Last spring, I spent just a couple of days with a rental car, chasing down sites in North and South Dakota where my paternal grandparents grew up in the 1890s/1900s. It was late March and still frigid cold. Snow was drifted everywhere, and had an alarming tendency to blow as a skim coat hiding the roads I drove.  I spent a day in Aberdeen, where my grandmother grew up, and another day finding the site where a town called Wiprud briefly stood. There were deeply meaningful moments and sights in all of this.  Beyond telling the tale to relatives, I felt a need to say something more, something more lasting, through music – piano music that I can actually play. But how?  What does it actually mean to take an experience in the real world, and make it into a musicalevent for others to experience?  

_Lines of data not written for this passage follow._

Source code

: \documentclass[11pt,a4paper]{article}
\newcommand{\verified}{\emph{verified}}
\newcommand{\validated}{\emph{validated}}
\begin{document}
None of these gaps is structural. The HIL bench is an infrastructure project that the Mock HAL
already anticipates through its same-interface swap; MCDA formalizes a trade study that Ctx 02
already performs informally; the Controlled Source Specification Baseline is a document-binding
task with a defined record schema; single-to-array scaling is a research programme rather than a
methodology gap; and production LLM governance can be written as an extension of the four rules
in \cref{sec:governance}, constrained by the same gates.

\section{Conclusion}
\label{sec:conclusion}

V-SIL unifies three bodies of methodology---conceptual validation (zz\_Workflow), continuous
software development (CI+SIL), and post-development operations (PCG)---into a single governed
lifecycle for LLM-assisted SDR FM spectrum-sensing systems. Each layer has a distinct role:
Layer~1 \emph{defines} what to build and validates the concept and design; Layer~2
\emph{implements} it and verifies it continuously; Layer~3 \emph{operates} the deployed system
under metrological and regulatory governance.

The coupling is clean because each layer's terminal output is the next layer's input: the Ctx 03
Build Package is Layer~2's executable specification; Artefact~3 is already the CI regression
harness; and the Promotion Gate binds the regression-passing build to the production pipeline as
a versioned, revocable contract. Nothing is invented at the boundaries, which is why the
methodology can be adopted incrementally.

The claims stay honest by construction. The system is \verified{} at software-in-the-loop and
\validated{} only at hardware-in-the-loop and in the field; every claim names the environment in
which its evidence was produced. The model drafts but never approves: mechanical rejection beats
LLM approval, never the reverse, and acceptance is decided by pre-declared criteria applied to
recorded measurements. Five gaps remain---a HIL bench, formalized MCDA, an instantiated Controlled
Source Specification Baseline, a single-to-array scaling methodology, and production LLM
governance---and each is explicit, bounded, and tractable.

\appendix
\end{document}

I believe that no two people have the same experience of a given musical event.  It’s filtered through each person’s associations and musical vocabulary and taste, not to mention the mood of the moment, what music came before, or distractions accompanying the music.  I can say such-and-such piece tells the story of such-and-such a day, but a listener may map it onto a story of their own, or hear it purely as sonic phenomena.  That’s actually why music is so powerful and pervasive – it gives form to individual imaginations and thoughts, and even provides a way to recall them.

All this came to mind when a friendly relation asked what I meant by writing piano music about several events on that sentimental little journey. The first answer is that the tone or mood of the music should be true to the emotional and philosophical content of the memory.   Second, I look for something in the experience that corresponds to musical discourse.

My grandmother wrote in her memoir that she had the happiest possible childhood.  She also wrote about the deaths of two brothers – one at the age of five, the other at the age of 24 by suicide.   She wrote that the family would often spend a Sunday afternoon picnicking at the grave of the five-year-old (long before the suicide). So I particularly wanted to I visit Aberdeen’s cemetery, where I found the family plot where the picnics happened, with striking headstones of the two brothers who died young.  Although it was covered in snow when I visited (itself a symbol of the time that has passed), I had a very clear picture of the girl (my grandmother) running around in the open, her father cutting the grass, her mother laying out a meal.  

Innocent happiness; a picnic; tombstones.   And a Civil War monument to boot.  This is all I need to build music of contrast.   A lively, wayward line to start, breaking into a little song of joy – set among somber chords. Who knows what the music may conjure for others, but for me, the sounds and the shape will always remind me of that place and that story.  To be honest, I’m providing a hint by titling this one “Picnic with Tombstones.”  The other two pieces also contain dualities – always useful for a composer.  “Prairie Roads with Blowing Snow,” and “Sinking Town in Winter.” 

The final piece of this puzzle is its relation to Wind of Many Voices, which I composed for the South Dakota Symphony during my residency there.   In these little piano pieces, I rework material from the orchestra work into rather different expressions – but still with a connection, for me, to the place and its history.